◆ **WORK TASK**:
Go through the listing and count the lines with "estimated" in them; write only the number.

◆ **DATASET**:
Segment Open
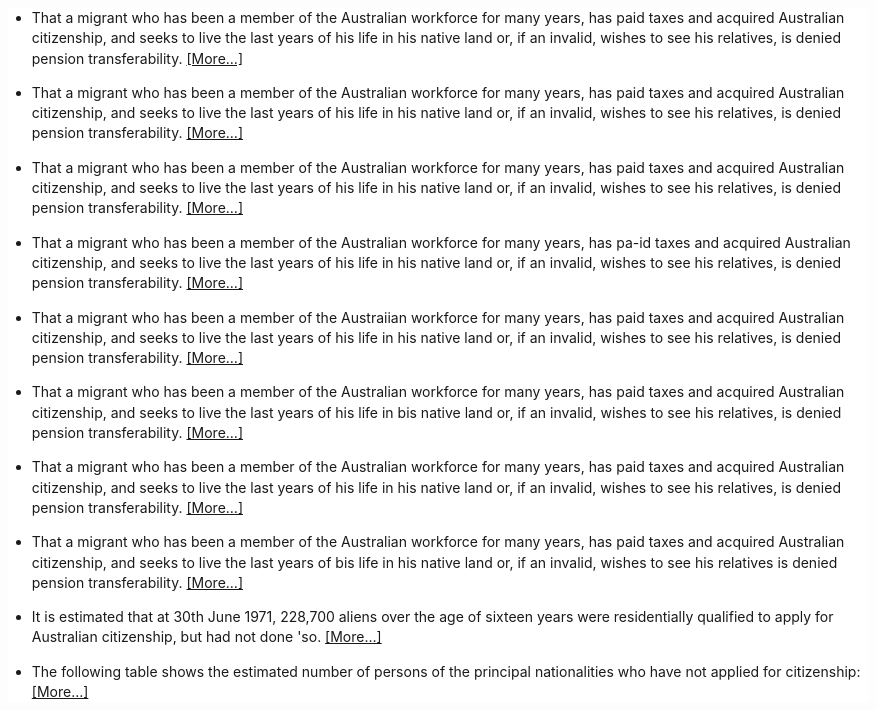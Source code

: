 * That a migrant who has been a member of the Australian workforce for many years, has paid taxes and acquired Australian <span class="highlight">citizenship</span>, and seeks to live the last years of his life in his native land or, if an invalid, wishes to see his relatives, is denied pension transferability. [[More&hellip;]](https://historichansard.net/hofreps/1971/19711103_reps_27_hor74/#subdebate-0-9)

* That a migrant who has been a member of the Australian workforce for many years, has paid taxes and acquired Australian <span class="highlight">citizenship</span>, and seeks to live the last years of his life in his native land or, if an invalid, wishes to see his relatives, is denied pension transferability. [[More&hellip;]](https://historichansard.net/hofreps/1971/19711111_reps_27_hor75/#subdebate-0-6)

* That a migrant who has been a member of the Australian workforce for many years, has paid taxes and acquired Australian <span class="highlight">citizenship</span>, and seeks to live the last years of his life in his native land or, if an invalid, wishes to see his relatives, is denied pension transferability. [[More&hellip;]](https://historichansard.net/hofreps/1971/19711111_reps_27_hor75/#subdebate-0-5)

* That a migrant who has been a member of the Australian workforce for many years, has pa-id taxes and acquired Australian <span class="highlight">citizenship</span>, and seeks to live the last years of his life in his native land or, if an invalid, wishes to see his relatives, is denied pension transferability. [[More&hellip;]](https://historichansard.net/hofreps/1971/19711111_reps_27_hor75/#subdebate-0-4)

* That a migrant who has been a member of the Austraiian workforce for many years, has paid taxes and acquired Australian <span class="highlight">citizenship</span>, and seeks to live the last years of his life in his native land or, if an invalid, wishes to see his relatives, is denied pension transferability. [[More&hellip;]](https://historichansard.net/hofreps/1971/19711111_reps_27_hor75/#subdebate-0-3)

* That a migrant who has been a member of the Australian workforce for many years, has paid taxes and acquired Australian <span class="highlight">citizenship</span>, and seeks to live the last years of his life in bis native land or, if an invalid, wishes to see his relatives, is denied pension transferability. [[More&hellip;]](https://historichansard.net/hofreps/1971/19711111_reps_27_hor75/#subdebate-0-2)

* That a migrant who has been a member of the Australian workforce for many years, has paid taxes and acquired Australian <span class="highlight">citizenship</span>, and seeks to live the last years of his life in his native land or, if an invalid, wishes to see his relatives, is denied pension transferability. [[More&hellip;]](https://historichansard.net/hofreps/1971/19711111_reps_27_hor75/#subdebate-0-1)

* That a migrant who has been a member of the Australian workforce for many years, has paid taxes and acquired Australian <span class="highlight">citizenship</span>, and seeks to live the last years of bis life in his native land or, if an invalid, wishes to see his relatives is denied pension transferability. [[More&hellip;]](https://historichansard.net/hofreps/1971/19711111_reps_27_hor75/#subdebate-0-0)

* It is estimated that at 30th June 1971, 228,700 aliens over the age of sixteen years were residentially qualified to apply for Australian <span class="highlight">citizenship</span>, but had not done 'so. [[More&hellip;]](https://historichansard.net/hofreps/1971/19711125_reps_27_hor75/#subdebate-44-22)

* The following table shows the estimated number of persons of the principal nationalities who have not applied for <span class="highlight">citizenship</span>: [[More&hellip;]](https://historichansard.net/hofreps/1971/19711125_reps_27_hor75/#subdebate-44-22)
Segment Closed
◆ **ANSWER BOX**:
2